Mexican Vigilante Group Training Kids As Young As Six To Take Up Arms Against Organized Crime


In an area of Western Mexico, children as young as six years old are taking up arms against organized crime. Last week, 19 children were inducted into a vigilante group aimed at taking down drug smugglers. According to the LA Times, the group has been operating in Guerrero for years. Disturbing images were published by local journals that show young children being given weapons to defend themselves. Some images of the initiation ceremony show young boys performing military-style drills and manoeuvres. These images sparked outrage across the country, especially among human right activists who condemned the group’s use of child soldiers as child abuse. Two of the youngest children trained and inducted into this vigilante group are only six years old and the oldest are 15.

The founder of the group known as CRAC-PF, Bernardino Sanchez Luna said, “They must be prepared…If they are afraid, the criminals will kill them like little chickens.” One of the leaders of the groups gave a phone interview in which he claimed that a steady increase of violence in the region made arming the children necessary; he said the lack of government intervention into the violence caused by criminals left them with no choice. When talking about the violence in the region and the lengths that the criminals will go, Sanchez stated, “Nobody, not even a child, is off-limits.” Ramón Navarrete Magdaleno, President of the Guerrero Human Rights Commission said, “We strongly reject the involvement of minors in security tasks that put their development, physical integrity, and life at risk.” Sanchez responded to the criticism, “They say we’re violating the children’s right, but it’s the criminals who are doing that.” He went on to say that the children are being trained to use their weapons properly and responsibly. “Having a weapon is a lot of responsibility. You should only use your gun to defend your life,” he told them. In one video, a very young boy with a bandana covering his face told a local journalist that he was happy he was participating and that he was there “to defend the community.”

Situations such as these are very complicated, but making soldiers out of children can only add to the violence.
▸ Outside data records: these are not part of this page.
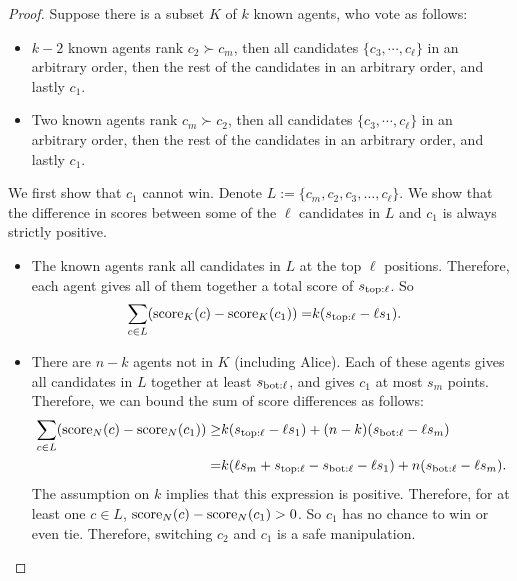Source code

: \begin{proof}
Suppose there is a subset $K$ of $k$ known agents, who vote as follows:
\begin{itemize}
\item $k-2$ known agents rank $c_2 \succ c_m$, then all candidates $\{c_3, \cdots , c_{\ell}\}$ in an arbitrary order, then the rest of the candidates in an arbitrary order, and lastly $c_1$.
\item Two known agents rank $c_m \succ c_2$, then all candidates $\{c_3 , \cdots , c_{\ell}\}$ in an arbitrary order, then the rest of the candidates in an arbitrary order, and lastly $c_1$.
\end{itemize}
We first show that $c_1$ cannot win. 
Denote $L := \{c_m, c_2, c_3, \ldots, c_{\ell}\}$.
We show that the difference in scores between some of the $\ell$ candidates in $L$ and $c_1$ is always strictly positive.
\begin{itemize}
\item The known agents rank all candidates in $L$ at the top $\ell$ positions. Therefore, each agent gives all of them together a total score of $s_{\mathrm{top:}\ell}$. So
\begin{align*}
\sum_{c\in L} (\operatorname{score}_K(c)-\operatorname{score}_K(c_1)) =
&
k(s_{\mathrm{top:}\ell} - \ell s_1).
\end{align*}
\item There are $n-k$ agents not in $K$ (including Alice). 
Each of these agents gives all candidates in $L$ together at least $s_{\mathrm{bot:}\ell}$, and gives $c_1$ at most $s_m$ points. Therefore, we can bound the sum of score differences as follows:
\begin{align*}
\sum_{c\in L} (\operatorname{score}_N(c)-\operatorname{score}_N(c_1)) \geq
&
k (s_{\mathrm{top:}\ell} - \ell s_1)
+ (n-k) (s_{\mathrm{bot:}\ell} - \ell s_m)
\\
=&
k (\ell s_m + s_{\mathrm{top:}\ell} - s_{\mathrm{bot:}\ell} - \ell s_1)
+ n(s_{\mathrm{bot:}\ell} - \ell s_m).
\end{align*}
The assumption on $k$ implies that this expression is positive. Therefore, for at least one $c\in L$, $\operatorname{score}_N(c)-\operatorname{score}_N(c_1) > 0$.
So $c_1$ has no chance to win or even tie.
Therefore, switching $c_2$ and $c_1$ is a safe manipulation.
\end{itemize}



\end{proof}
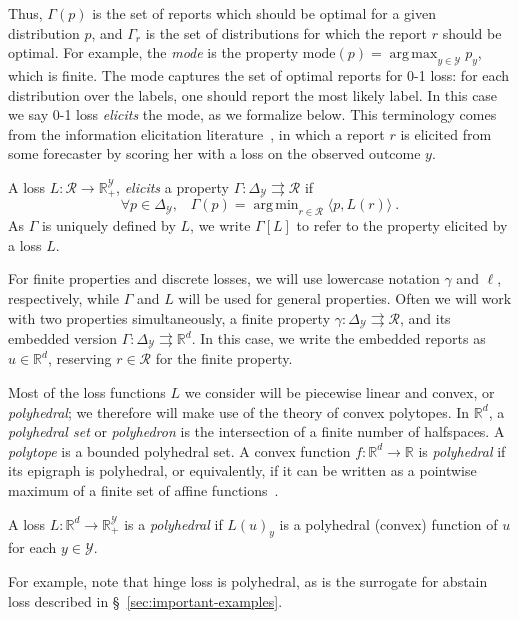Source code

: \documentclass[anon,12pt]{colt2019}
\newcommand{\reals}{\mathbb{R}}
\newcommand{\prop}[1]{\Gamma[#1]}
\newcommand{\mode}{\mathrm{mode}}
\newcommand{\simplex}{\Delta_\Y}
\newcommand{\R}{\mathcal{R}}
\newcommand{\Y}{\mathcal{Y}}
\newcommand{\inprod}[2]{\langle #1, #2 \rangle}%
\newcommand{\toto}{\rightrightarrows}
\DeclareMathOperator*{\argmax}{arg\,max}
\DeclareMathOperator*{\argmin}{arg\,min}
\begin{document}
Thus, $\Gamma(p)$ is the set of reports which should be optimal for a given distribution $p$, and $\Gamma_r$ is the set of distributions for which the report $r$ should be optimal.
For example, the \emph{mode} is the property $\mode(p) = \argmax_{y\in\Y} p_y$, which is finite.
The mode captures the set of optimal reports for 0-1 loss: for each distribution over the labels, one should report the most likely label.
In this case we say 0-1 loss \emph{elicits} the mode, as we formalize below.
This terminology comes from the information elicitation literature~\citep{savage1971elicitation,osband1985information-eliciting,lambert2008eliciting}, in which a report $r$ is elicited from some forecaster by scoring her with a loss on the observed outcome $y$.

\begin{definition}[Elicits]
  A loss $L:\R\to\reals^\Y_+$, \emph{elicits} a property $\Gamma:\simplex \toto \R$ if
  \begin{equation}
    \forall p\in\simplex,\;\;\;\Gamma(p) = \argmin_{r \in \R} \inprod{p}{L(r)}~.
  \end{equation}
  As $\Gamma$ is uniquely defined by $L$, we write $\prop{L}$ to refer to the property elicited by a loss $L$.
\end{definition}

For finite properties and discrete losses, we will use lowercase notation $\gamma$ and $\ell$, respectively, while $\Gamma$ and $L$ will be used for general properties.
Often we will work with two properties simultaneously, a finite property $\gamma:\simplex\toto\R$, and its embedded version $\Gamma:\simplex\toto\reals^d$.
In this case, we write the embedded reports as $u\in\reals^d$, reserving $r\in\R$ for the finite property.

Most of the loss functions $L$ we consider will be piecewise linear and convex, or \emph{polyhedral}; we therefore will make use of the theory of convex polytopes.
In $\reals^d$, a \emph{polyhedral set} or \emph{polyhedron} is the intersection of a finite number of halfspaces.
A \emph{polytope} is a bounded polyhedral set.
A convex function $f:\reals^d\to\reals$ is \emph{polyhedral} if its epigraph is polyhedral, or equivalently, if it can be written as a pointwise maximum of a finite set of affine functions~\cite{rockafellar1997convex}.

\begin{definition}
  A loss $L: \reals^d \to \reals^{\Y}_+$ is a \emph{polyhedral} if $L(u)_y$ is a polyhedral (convex) function of $u$ for each $y\in\Y$.
\end{definition}
For example, note that hinge loss is polyhedral, as is the surrogate for abstain loss described in \S~\ref{sec:important-examples}.
\end{document}
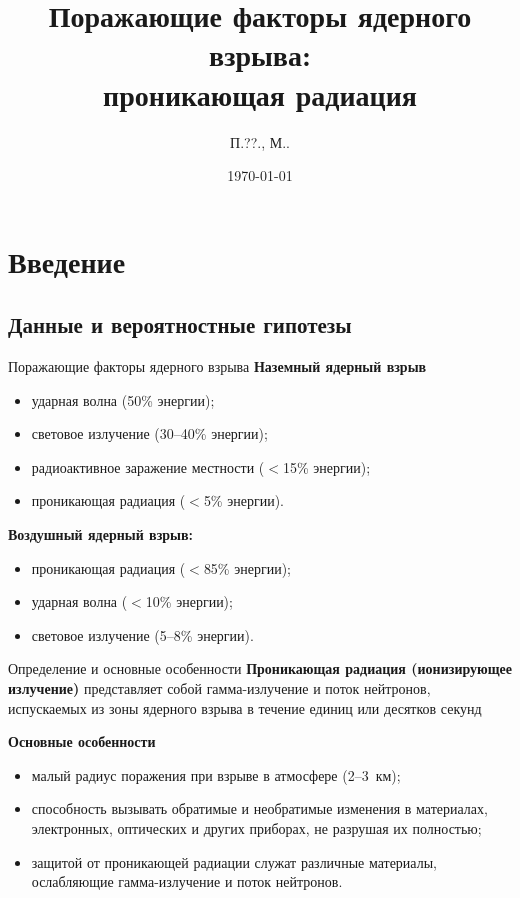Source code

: \documentclass[unicode,lefteqn,c,hyperref={pdfpagelabels=false}]{beamer}
\title[\hbox to 56mm{Проникающая радиация\hfill\insertframenumber\,/\,\inserttotalframenumber}]{Поражающие факторы ядерного взрыва: \\проникающая радиация}
\author[П.\shortspace ??.\shortspaceАндрианов, М.\shortspaceО.\shortspaceБурмистров]{П.\shortspace ??.\shortspaceАндрианов, М.\shortspaceО.\shortspaceБурмистров}
\institute{\vfill Московский физико-технический институт
		\vfill Военная кафедра}
\date{\today}
\begin{document}
\begin{frame}
    \titlepage
\end{frame}
\section{Введение}
\subsection{Данные и вероятностные гипотезы}
\begin{frame}{Поражающие факторы ядерного взрыва}
    \textbf{Наземный ядерный взрыв}
    \begin{itemize}
    		\item ударная волна (50\% энергии);
    		\item световое излучение (30--40\% энергии);
    		\item радиоактивное заражение местности ($<$15\% энергии);
            \item проникающая радиация ($<$5\% энергии).
    \end{itemize}
    \bigskip
    \textbf{Воздушный ядерный взрыв:}
    \begin{itemize}
            \item проникающая радиация ($<$85\% энергии);
            \item ударная волна ($<$10\% энергии);
            \item световое излучение (5--8\% энергии).
    \end{itemize}

  
\end{frame}

\begin{frame}{Определение и основные особенности}
    \textbf{Проникающая радиация (ионизирующее излучение)}  представляет собой гамма-излучение и поток нейтронов, испускаемых из зоны ядерного взрыва в течение единиц или десятков секунд

    \smallskip

    \textbf{Основные особенности}
    \begin{itemize}
            \item малый радиус поражения при взрыве в атмосфере (2--3~км);
            \item способность вызывать обратимые и необратимые изменения в материалах, электронных, оптических и других приборах, не разрушая их полностью;
            \item защитой от проникающей радиации служат различные материалы, ослабляющие гамма-излучение и поток нейтронов.
    \end{itemize}
\end{frame}
\end{document}
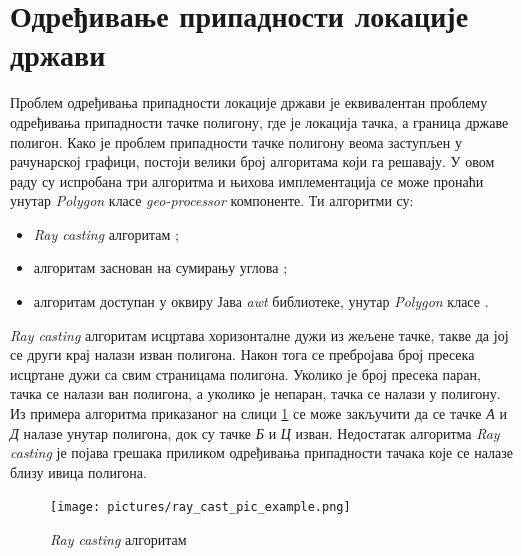 \documentclass[12pt,oneside]{memoir}
\begin{document}
\section{Одређивање припадности локације држави}
\label{sec:poly_cont}

Проблем одређивања припадности локације држави је еквивалентан проблему одређивања припадности тачке полигону, где је локација тачка, а граница државе полигон. Како је проблем припадности тачке полигону веома заступљен у рачунарској графици, постоји велики број алгоритама који га решавају. У овом раду су испробана три алгоритма и њихова имплементација се може пронаћи унутар \textit{Polygon} класе \textit{geo-processor} компоненте. Ти алгоритми су:

\begin{itemize}
	\item \textit{Ray casting} алгоритам \cite{inside_polygon};
	\item алгоритам заснован на сумирању углова \cite{inside_polygon};
	\item алгоритам доступан у оквиру Јава \textit{awt} библиотеке, унутар \textit{Polygon} класе \cite{java_awt_polygon}.
\end{itemize}


\textit{Ray casting} алгоритам исцртава хоризонталне дужи из жељене тачке, такве да јој се други крај налази изван полигона. Након тога се пребројава број пресека исцртане дужи са свим страницама полигона. Уколико је број пресека паран, тачка се налази ван полигона, а уколико је непаран, тачка се налази у полигону. Из примера алгоритма приказаног на слици \ref{fig:ray_cast_algo_example} се може закључити да се тачке \textit{А} и \textit{Д} налазе унутар полигона, док су тачке \textit{Б} и \textit{Ц} изван. Недостатак алгоритма \textit{Ray casting} је појава грешака приликом одређивања припадности тачака које се налазе близу ивица полигона. %

\begin{figure}[!ht]
  \centering
  \texttt{[image: pictures/ray\_cast\_pic\_example.png]}
  \caption{\textit{Ray casting} алгоритам}
  \label{fig:ray_cast_algo_example}
\end{figure}
\end{document}
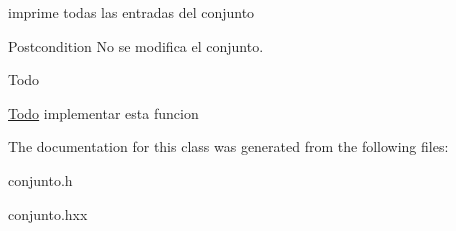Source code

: imprime todas las entradas del conjunto 

\begin{DoxyPostcond}{Postcondition}
No se modifica el conjunto. 
\end{DoxyPostcond}
\begin{DoxyRefDesc}{Todo}
\item[\hyperlink{todo__todo000001}{Todo}]implementar esta funcion \end{DoxyRefDesc}


The documentation for this class was generated from the following files\-:\begin{DoxyCompactItemize}
\item 
conjunto.\-h\item 
conjunto.\-hxx\end{DoxyCompactItemize}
These children will grow up not only seeing the violence around them, but being a large part of it. Children as young as six years old cannot possibly defend themselves and giving them a gun to combat extremely dangerous criminals is not helping them, it is putting them at even greater risk. It is clear that some kind of intervention needs to happen in Guerrero, and soon, because an community that feels they need to arm their children to defend themselves is in very serious trouble.

Over the last seven years, several community quasi-police forces have sprung up in Guerrero and laid claim to a constitutionally-protected right which allows indigenous groups to create systems of self-government. The vigilantes say they are defending themselves against criminal gangs that control the drug smuggling routes and extort money from businesses in the region; however, many critics claims that the vigilantes are involved in criminal activity themselves. According to the LA Times, CARC-PF began training children in self-defence after a group of indigenous musicians were killed on 17 January 2020. Ten musicians were on their way back from a performance when both their vans were struck in the town of Chilapa. The musicians were stabbed and their bodies and the vans were set on fire. After this incident, residents were obviously outraged. They blocked roads in protest and demanded government intervention. Residents were particularly upset about this incident because the youngest victim was 15.

Mexican Security Secretary Alfonso Durazo stated that the government would “review” CRAC-PF and decide if they should be allowed to continue to bears arms, especially now that its recruitment of children has surfaced. Under international human rights law, recruiting children under age 15 into an armed group is a war crime. This practice is not common in Latin American, except in the Colombian group FARC. Some analysts have raised suspicions over whether the induction ceremony was real, claiming that it could be a tactic by the vigilantes to raise awareness and draw attention to the violence in the area. Either way, it is clear that the violence in this region is at a terrible level and something, government intervention or otherwise, must be done.